Heilbrunn is the author of the must-read They Knew They Were Right: The Rise of the Neocons, and Eli Lake is Washington Correspondent for the New York Sun and recently wrote this take on Obama’s foreign policy team.
— Steve Clemons


11 comments on “Challenging the Notion of 9/11 Republicans vs. Abu Ghraib Democrats

  1. karenk says:

    9/11 was the best thing that ever could have happened…for them


  2. ExBrit says:

    I’d like to see Steve comment on The Shock Doctrine, too. I found Klein’s book convincing, and it is directly to the point re: Republican confusion or Republican intention.


  3. downtown says:

    “Creative destruction is our middle name”
    Michael Ledeen


  4. izc says:

    Steve, buildng on Mike’s question, I’d like to ask specifically what you think about Klein’s theory of shock doctrine/disaster capitalism. (haven’t seen you address this yet in TWN.)
    The influence of big economists like M. Friedman and big thinkers like Leo Strauss on the neo-cons is clear. What bothers me is the level of ‘conspiracy’ involved in accepting this theory.
    Is it not very difficult for mainstream, respected political commentators –perhaps like yourself– to bridge the gap between fringe academics/reporters like Klein and her supporters and the DC thinktank culture?
    While many bloggers easily address this issue because they are blisfully independent of the mainstream, I see little discussion among thinktank-types about the very sketchy buildup to and fallout from 9/11.
    Is this because there is simply no reason to question both our failure to prevent it and the unfolding of the War on Terror as a result of it? Or is it because bringing up anything remotely ‘conspiratorial’ is grounds for marginalization/dismissal from the discussion?
    I do hate to sound like a crank in bringing this up, but I think the problem is that the discussion is framed in precisely this way. Then the next thing you know you’re blaming the complicity of the corporate media, etc etc…
    I’m eager for a response as I feel this remains an underreported issue of great importance.


  5. Mike Treder says:

    Steve, it looks like there is a strong consensus among your readers — based on all the comments above — that the neocons deliberately chose to destabilize the Middle East.
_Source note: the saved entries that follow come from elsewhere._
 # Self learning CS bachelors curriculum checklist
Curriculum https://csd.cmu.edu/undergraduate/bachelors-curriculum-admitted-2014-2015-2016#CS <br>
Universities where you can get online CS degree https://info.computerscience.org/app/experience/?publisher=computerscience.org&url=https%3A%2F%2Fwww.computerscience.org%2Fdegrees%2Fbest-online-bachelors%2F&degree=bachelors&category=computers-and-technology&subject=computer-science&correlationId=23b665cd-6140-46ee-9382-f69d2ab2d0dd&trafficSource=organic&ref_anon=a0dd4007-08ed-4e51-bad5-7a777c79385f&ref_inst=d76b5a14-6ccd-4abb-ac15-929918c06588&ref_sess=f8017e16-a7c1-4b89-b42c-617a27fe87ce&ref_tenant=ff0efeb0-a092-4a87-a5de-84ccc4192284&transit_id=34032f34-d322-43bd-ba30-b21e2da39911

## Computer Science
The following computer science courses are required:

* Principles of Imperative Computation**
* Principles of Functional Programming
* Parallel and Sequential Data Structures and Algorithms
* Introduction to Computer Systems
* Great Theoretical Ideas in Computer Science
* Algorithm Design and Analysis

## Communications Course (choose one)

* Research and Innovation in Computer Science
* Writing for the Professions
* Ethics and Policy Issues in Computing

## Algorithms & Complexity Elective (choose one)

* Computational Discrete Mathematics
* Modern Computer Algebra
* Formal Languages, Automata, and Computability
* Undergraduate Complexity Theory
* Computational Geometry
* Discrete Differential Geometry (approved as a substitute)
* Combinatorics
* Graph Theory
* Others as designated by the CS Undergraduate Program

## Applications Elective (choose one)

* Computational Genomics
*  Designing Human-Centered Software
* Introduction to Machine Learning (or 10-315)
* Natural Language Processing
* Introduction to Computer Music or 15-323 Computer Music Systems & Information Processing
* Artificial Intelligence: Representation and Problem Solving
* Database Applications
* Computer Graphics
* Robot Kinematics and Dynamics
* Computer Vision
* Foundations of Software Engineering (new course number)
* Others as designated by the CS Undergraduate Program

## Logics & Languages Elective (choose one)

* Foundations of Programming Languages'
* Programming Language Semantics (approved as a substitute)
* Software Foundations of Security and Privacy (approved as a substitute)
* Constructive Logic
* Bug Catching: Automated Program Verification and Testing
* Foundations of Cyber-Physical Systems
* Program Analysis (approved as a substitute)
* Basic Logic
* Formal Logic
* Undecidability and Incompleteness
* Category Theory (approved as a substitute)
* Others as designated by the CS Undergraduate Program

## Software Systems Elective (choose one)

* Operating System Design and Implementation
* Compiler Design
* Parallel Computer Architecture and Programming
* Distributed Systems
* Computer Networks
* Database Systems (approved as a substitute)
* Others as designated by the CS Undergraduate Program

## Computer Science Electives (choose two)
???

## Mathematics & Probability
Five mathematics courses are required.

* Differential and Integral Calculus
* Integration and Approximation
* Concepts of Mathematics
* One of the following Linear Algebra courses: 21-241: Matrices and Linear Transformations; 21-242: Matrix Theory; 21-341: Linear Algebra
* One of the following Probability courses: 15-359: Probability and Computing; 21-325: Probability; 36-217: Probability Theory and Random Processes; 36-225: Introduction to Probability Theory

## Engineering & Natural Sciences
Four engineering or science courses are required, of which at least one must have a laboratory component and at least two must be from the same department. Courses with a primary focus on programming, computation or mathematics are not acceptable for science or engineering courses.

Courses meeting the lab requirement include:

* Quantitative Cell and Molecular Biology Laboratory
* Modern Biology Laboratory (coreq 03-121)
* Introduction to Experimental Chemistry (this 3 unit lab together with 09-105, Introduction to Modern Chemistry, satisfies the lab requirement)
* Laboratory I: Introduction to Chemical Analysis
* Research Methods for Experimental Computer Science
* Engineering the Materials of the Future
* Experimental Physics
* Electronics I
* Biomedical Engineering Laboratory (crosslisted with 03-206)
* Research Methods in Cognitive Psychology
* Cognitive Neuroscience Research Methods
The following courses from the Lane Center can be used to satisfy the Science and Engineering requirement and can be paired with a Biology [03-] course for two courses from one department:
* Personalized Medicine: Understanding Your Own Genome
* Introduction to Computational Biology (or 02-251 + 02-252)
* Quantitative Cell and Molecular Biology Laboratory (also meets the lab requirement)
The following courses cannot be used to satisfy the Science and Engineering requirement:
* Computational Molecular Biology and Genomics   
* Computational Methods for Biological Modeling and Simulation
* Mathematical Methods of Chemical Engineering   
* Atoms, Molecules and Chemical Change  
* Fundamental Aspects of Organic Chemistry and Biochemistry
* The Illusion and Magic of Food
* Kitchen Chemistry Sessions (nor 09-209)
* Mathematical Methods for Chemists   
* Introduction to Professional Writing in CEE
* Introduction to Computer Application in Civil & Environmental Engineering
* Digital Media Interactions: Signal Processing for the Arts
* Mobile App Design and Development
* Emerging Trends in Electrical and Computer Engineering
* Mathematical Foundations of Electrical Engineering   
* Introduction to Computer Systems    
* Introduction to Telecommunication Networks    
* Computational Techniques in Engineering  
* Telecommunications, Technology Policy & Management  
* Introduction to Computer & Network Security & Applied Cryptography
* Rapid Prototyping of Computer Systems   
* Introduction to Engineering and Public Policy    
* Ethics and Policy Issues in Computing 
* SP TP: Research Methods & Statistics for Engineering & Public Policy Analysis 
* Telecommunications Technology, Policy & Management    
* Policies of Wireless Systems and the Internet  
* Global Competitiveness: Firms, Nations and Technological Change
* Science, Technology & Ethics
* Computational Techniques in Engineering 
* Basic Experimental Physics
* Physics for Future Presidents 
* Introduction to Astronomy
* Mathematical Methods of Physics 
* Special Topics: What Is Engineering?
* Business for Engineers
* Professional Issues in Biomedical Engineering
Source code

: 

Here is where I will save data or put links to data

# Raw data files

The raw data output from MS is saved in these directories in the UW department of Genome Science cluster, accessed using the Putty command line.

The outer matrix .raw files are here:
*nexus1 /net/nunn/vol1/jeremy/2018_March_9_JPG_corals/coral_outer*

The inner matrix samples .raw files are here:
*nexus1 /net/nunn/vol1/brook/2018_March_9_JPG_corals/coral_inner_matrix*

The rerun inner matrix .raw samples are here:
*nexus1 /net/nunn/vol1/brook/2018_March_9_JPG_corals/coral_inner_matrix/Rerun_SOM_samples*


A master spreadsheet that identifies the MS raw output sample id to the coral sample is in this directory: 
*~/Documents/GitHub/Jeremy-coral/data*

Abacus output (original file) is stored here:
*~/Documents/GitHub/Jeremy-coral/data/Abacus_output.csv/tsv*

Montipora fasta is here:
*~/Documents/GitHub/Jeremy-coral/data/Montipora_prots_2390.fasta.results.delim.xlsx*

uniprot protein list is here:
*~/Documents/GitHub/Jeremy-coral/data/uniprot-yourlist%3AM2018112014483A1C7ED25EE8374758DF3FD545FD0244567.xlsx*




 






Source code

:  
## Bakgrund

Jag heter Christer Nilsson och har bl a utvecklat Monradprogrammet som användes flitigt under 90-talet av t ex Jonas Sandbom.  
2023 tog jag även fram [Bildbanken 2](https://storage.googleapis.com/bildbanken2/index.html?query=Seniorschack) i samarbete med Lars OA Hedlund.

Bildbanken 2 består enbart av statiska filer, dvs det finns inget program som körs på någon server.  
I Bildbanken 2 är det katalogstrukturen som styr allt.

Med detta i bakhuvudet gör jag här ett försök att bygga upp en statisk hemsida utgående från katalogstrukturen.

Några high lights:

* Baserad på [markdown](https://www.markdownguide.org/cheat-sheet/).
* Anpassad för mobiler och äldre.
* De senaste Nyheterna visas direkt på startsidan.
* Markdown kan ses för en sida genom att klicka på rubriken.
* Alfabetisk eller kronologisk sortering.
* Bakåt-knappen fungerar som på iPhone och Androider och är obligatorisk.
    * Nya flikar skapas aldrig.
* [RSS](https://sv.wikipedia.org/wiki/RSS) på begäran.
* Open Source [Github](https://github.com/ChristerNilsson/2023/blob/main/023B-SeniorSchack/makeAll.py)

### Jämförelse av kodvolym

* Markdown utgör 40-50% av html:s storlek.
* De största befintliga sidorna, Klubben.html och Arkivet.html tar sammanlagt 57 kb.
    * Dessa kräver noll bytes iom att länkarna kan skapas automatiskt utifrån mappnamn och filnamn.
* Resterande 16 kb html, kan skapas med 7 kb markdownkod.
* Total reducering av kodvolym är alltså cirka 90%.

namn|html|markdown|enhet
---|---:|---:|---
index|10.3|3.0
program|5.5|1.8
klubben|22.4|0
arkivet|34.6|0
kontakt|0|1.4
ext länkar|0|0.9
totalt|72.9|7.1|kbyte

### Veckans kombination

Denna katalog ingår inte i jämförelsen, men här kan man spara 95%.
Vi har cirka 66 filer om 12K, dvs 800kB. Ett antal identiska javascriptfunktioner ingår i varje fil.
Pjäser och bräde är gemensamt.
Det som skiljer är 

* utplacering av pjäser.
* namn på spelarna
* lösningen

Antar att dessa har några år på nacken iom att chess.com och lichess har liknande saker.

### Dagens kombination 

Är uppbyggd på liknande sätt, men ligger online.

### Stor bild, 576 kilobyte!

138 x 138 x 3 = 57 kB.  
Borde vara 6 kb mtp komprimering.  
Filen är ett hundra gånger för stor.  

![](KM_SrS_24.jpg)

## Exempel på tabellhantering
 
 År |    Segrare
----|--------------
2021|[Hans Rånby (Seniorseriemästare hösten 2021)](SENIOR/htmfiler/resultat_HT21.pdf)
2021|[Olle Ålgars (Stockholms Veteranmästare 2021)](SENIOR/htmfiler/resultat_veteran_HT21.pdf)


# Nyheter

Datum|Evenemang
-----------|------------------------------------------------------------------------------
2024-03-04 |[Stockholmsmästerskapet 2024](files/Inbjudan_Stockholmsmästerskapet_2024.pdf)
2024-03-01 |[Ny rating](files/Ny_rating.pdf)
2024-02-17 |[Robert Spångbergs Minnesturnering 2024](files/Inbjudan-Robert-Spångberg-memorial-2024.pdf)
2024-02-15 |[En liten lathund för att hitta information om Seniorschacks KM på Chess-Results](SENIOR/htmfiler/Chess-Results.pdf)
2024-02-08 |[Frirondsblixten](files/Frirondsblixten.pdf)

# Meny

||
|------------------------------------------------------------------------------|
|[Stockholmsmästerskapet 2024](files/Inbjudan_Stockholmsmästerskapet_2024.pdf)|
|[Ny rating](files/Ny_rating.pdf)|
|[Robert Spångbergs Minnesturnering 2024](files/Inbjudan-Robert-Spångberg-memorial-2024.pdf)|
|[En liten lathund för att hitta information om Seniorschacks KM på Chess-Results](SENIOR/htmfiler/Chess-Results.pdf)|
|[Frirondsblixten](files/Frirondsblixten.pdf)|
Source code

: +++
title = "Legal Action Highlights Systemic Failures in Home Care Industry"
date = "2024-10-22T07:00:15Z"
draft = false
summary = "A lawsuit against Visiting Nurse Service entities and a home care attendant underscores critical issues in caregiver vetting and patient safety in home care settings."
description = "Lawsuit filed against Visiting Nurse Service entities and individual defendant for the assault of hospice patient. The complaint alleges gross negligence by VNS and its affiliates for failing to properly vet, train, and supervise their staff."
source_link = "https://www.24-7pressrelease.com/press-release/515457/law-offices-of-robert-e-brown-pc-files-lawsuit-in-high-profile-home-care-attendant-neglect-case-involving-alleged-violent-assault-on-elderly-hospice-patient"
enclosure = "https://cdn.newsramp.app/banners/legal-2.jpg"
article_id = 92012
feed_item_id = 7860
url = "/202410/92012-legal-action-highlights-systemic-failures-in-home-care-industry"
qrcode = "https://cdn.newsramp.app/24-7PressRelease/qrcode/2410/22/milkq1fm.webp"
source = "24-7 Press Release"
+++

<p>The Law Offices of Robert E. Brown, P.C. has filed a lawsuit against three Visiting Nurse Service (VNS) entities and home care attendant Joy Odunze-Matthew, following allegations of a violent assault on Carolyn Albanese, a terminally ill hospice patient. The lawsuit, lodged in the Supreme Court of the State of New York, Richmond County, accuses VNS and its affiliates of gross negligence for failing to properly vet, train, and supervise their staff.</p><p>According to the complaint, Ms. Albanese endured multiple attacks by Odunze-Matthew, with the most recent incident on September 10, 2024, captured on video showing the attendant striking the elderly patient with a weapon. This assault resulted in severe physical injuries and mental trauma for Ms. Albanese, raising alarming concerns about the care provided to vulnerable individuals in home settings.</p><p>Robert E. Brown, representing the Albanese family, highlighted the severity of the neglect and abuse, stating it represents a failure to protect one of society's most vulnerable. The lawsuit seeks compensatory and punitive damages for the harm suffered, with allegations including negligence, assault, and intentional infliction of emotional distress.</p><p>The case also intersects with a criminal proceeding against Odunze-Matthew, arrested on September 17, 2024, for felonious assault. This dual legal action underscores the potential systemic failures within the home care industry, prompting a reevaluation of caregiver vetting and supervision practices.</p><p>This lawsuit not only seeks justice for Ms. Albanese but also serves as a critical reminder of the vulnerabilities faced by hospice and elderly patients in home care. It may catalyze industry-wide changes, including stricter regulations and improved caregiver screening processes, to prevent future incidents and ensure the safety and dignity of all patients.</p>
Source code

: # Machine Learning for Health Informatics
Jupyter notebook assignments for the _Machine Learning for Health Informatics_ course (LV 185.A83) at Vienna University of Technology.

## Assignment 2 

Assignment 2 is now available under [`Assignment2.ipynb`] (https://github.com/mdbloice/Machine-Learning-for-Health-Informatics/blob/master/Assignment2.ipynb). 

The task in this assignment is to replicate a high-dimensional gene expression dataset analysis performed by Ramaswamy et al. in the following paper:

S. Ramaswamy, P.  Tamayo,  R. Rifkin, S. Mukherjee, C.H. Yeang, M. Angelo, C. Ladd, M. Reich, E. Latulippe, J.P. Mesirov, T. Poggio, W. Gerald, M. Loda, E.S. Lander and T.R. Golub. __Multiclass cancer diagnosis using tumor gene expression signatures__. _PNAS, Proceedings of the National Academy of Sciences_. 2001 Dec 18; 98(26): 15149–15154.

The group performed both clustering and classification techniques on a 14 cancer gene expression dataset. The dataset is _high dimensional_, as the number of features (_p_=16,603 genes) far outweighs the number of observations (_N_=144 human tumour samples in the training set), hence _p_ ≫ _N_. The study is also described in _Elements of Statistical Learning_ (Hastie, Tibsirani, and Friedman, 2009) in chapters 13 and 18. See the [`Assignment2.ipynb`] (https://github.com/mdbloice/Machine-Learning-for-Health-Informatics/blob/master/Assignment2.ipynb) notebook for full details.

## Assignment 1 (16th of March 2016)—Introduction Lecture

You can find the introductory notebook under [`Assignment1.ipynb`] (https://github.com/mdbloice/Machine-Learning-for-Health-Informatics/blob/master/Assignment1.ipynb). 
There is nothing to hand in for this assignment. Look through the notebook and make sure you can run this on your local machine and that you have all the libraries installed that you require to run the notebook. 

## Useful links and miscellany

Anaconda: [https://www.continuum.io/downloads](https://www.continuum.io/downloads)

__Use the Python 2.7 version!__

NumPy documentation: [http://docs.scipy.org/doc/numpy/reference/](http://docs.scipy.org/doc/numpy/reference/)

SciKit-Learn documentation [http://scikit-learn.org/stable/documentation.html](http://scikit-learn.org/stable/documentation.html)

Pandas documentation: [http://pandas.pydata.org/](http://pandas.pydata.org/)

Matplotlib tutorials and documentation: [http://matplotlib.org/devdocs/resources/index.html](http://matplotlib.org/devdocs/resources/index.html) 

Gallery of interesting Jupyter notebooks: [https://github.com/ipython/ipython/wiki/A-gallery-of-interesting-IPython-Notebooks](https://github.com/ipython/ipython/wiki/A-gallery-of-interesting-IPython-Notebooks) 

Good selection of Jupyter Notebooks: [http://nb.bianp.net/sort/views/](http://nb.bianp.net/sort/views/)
Their goal was not to “fight terror,” but to inflict chaos.
    If that’s true, as I believe it is, then you’d have to say the neocons were eminently successful. Naomi Klein (“The Shock Doctrine”) is right on. Are you ready to agree with all this?


  6. ... says:

    karlo -wall street and the bankers have to get their cut…


  7. Karlo says:

    It wasn’t confusion. The neocons were very clear about what they wanted to accomplish. The only problem is that their goals didn’t correspond to the goals of the average American. We’ve inherited a 3 trillion debt so that the oilmen in the administration can pass a couple hundred billion to their friends. If this is what we needed to do, we could have saved money by having everyone sign 20 year IOUs and then sending the money to the extremely wealthy. That way, we could have at least cut out some of the middle men.


  8. bks says:

    “Rout the Iranians!?” Ahmanijedad was doing a victory dance in the Green zone today!


  9. erichwwk says:

    Ditto for me. Absolutely NO confusion, except that deliberately produced to confuse the gullible, and create a smokescreen under which to act.
    In the modern global world of cheap communication, humanoid mobility,international corporations, mercenary armies, and militias isn’t the concept of “nation state” itself, as defined by Weber, becoming ambiguous, if not obsolete?
    Seems to me more and more humanoids fly the invisible flag of humanity, and there are more this and that “without boundaries”.


  10. .. says:

    i agree with dan.. i don’t think it was confusion, so much as intentional and to further particular interests that are not beneficial to ordinary americans.. anything to keep the military machine in biz seems to have been – and continues to be – the name of the game… the dems are fairly complicit in this too as i see it..


  11. Dan Kervick says:

    I don’t think it was confusion. The neocons never cared that much about terrorism. They were eager to promote whatever excuses they could find to get the US public to support a militarized transformation of the Middle East and its government. Pegging terrorism to real and imagined “state sponsors” fit the bill.